Required action:
Starting from the first line below, repeat the data exactly through to the last.

Dataset:

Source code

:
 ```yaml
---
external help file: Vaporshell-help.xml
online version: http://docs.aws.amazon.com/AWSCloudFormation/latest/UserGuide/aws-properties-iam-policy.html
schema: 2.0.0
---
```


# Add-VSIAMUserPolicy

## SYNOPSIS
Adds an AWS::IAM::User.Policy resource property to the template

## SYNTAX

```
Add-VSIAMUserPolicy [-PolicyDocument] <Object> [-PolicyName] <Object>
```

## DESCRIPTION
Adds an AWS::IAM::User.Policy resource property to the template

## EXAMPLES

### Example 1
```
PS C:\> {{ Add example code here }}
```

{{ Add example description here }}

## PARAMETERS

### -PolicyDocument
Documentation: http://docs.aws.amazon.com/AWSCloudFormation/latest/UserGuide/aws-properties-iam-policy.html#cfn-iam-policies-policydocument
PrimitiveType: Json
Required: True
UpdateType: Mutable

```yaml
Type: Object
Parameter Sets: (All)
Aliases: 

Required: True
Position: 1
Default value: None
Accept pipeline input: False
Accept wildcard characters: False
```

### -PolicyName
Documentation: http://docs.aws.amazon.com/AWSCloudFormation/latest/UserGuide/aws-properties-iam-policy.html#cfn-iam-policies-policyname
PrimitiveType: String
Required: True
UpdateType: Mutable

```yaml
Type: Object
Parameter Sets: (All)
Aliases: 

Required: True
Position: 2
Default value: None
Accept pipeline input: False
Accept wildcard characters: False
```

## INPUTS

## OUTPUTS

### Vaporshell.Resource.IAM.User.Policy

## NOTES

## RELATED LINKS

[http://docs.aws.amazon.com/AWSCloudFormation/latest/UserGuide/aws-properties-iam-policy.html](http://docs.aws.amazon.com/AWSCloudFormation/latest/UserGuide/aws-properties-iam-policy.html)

Reply:
Source code

:
 ```yaml
---
external help file: Vaporshell-help.xml
online version: http://docs.aws.amazon.com/AWSCloudFormation/latest/UserGuide/aws-properties-iam-policy.html
schema: 2.0.0
---
```


# Add-VSIAMUserPolicy

## SYNOPSIS
Adds an AWS::IAM::User.Policy resource property to the template

## SYNTAX

```
Add-VSIAMUserPolicy [-PolicyDocument] <Object> [-PolicyName] <Object>
```

## DESCRIPTION
Adds an AWS::IAM::User.Policy resource property to the template

## EXAMPLES

### Example 1
```
PS C:\> {{ Add example code here }}
```

{{ Add example description here }}

## PARAMETERS

### -PolicyDocument
Documentation: http://docs.aws.amazon.com/AWSCloudFormation/latest/UserGuide/aws-properties-iam-policy.html#cfn-iam-policies-policydocument
PrimitiveType: Json
Required: True
UpdateType: Mutable

```yaml
Type: Object
Parameter Sets: (All)
Aliases: 

Required: True
Position: 1
Default value: None
Accept pipeline input: False
Accept wildcard characters: False
```

### -PolicyName
Documentation: http://docs.aws.amazon.com/AWSCloudFormation/latest/UserGuide/aws-properties-iam-policy.html#cfn-iam-policies-policyname
PrimitiveType: String
Required: True
UpdateType: Mutable

```yaml
Type: Object
Parameter Sets: (All)
Aliases: 

Required: True
Position: 2
Default value: None
Accept pipeline input: False
Accept wildcard characters: False
```

## INPUTS

## OUTPUTS

### Vaporshell.Resource.IAM.User.Policy

## NOTES

## RELATED LINKS

[http://docs.aws.amazon.com/AWSCloudFormation/latest/UserGuide/aws-properties-iam-policy.html](http://docs.aws.amazon.com/AWSCloudFormation/latest/UserGuide/aws-properties-iam-policy.html)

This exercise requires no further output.